For a long time I thought that body and soul could be compared to a car and its driver. The car is the body and the soul the driver conducting the body. Then it occurred to me that it would be more accurate to speak of a taxi (or an Uber.). The car is our body, the driver is our brain and the passenger is ME, I, my soul. The driver knows how to drive the car, and how to bring the passenger by the best possible way, etc. but the driver cannotdecide for himself where to go… It is the passenger who needs to make that decision and determine the final destination!
I think that, although slightly better than the first, the metaphor of the taxi is far from “perfect”. What I think is better to illustrate the nature of the soul and its interaction with the body is the motif of the horse and the rider. The rider, obviously, is the soul. And the horse is the body. The rider needs the horse to reach his goal and reach the final destination. A conscientious rider knows the horse has material needs and he makes sure not to neglect them. The rider feeds the horse, gives it to drink, allows it to rest, takes it often to the vet, and sometimes spoils it. He does everything possible to satisfy his horse’s needs and to keep it as strong and healthy as possible. This is the ideal scenario in which rider and horse are interdependent, cooperate with each other, synergizing.
But there are less ideal scenarios. For example: What if the rider does not know where to go, or if he feels that there is no goal to reach, and therefore the rider just has to “kill time”, find something for the horse to do and just the allows the horse to wander aimlessly? What happens when the rider cannot control his horse, gives up and ends up loosening the horse’s reins? Probably the worst case scenario, and perhaps the most common one, is when the rider never gets that he is a rider, an independent entity separate from his horse. In other words, what if the rider never realizes and is lost or confused about his identity and feels more like a centaur (those half-men, half-horse of Greek mythology) than like a rider on horseback?

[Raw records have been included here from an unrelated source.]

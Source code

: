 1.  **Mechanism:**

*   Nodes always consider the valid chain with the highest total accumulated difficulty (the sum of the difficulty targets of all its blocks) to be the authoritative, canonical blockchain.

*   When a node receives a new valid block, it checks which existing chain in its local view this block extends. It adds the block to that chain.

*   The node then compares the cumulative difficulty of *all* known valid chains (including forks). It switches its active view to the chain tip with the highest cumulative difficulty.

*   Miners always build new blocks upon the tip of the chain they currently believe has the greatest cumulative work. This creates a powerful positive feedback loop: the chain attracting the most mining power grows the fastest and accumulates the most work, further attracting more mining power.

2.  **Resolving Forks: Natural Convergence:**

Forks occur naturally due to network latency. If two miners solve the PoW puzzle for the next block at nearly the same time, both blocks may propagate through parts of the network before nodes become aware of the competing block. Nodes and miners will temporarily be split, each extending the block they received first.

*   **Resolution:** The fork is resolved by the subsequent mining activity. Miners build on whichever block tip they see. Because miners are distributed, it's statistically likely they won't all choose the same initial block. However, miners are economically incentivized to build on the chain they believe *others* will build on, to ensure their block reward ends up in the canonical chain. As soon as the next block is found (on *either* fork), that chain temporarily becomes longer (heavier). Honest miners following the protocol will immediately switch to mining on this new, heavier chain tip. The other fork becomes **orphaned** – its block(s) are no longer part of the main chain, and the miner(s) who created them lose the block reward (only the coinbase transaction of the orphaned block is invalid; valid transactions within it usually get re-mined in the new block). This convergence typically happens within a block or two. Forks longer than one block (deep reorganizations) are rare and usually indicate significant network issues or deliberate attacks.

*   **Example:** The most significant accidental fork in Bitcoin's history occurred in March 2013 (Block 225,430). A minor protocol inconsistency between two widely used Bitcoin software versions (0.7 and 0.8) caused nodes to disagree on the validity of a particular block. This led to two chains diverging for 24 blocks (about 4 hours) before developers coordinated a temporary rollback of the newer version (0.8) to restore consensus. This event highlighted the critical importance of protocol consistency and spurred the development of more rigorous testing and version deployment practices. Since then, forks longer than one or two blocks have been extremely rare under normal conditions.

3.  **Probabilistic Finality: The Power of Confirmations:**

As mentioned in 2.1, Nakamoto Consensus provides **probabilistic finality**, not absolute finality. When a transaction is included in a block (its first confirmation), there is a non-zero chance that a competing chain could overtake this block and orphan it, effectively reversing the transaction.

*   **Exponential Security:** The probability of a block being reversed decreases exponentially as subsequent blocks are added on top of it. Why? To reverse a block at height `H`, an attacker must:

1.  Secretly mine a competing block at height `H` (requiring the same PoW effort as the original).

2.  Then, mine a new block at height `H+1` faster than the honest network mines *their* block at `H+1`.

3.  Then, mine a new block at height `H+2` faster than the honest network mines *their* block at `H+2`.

In all these cases, unlike the case of the taxi driver who will not move from his place until the passenger tells him where to go, the horse, having a life of its own, would live the life of a horse. Its existential concern will be to find the best-quality grass and accumulate as much as possible of it. The horse will rest whenever it feels like it, and will run through the meadows without any specific goal, chasing female horses or anything else that appeals to it. The horse will not stay idle, waiting for orders from a sleeping rider…
The Tora teaches us that we are riders, and as such we must be constantly aware that there is a NON-MATERIAL goal to achieve. It also teaches us, through a lot of Mitsvot, how to feed our horse, how to avoid whatever is damaging for it, when let our horse rest, and how to tame and control it. How to keep our horse healthy and strong, so it is able to take us to our destination. And knowing that someday we will go down from our horse, bid a grateful farewell and continue our way, from the point that, with the horse’s help, we were able to achieve.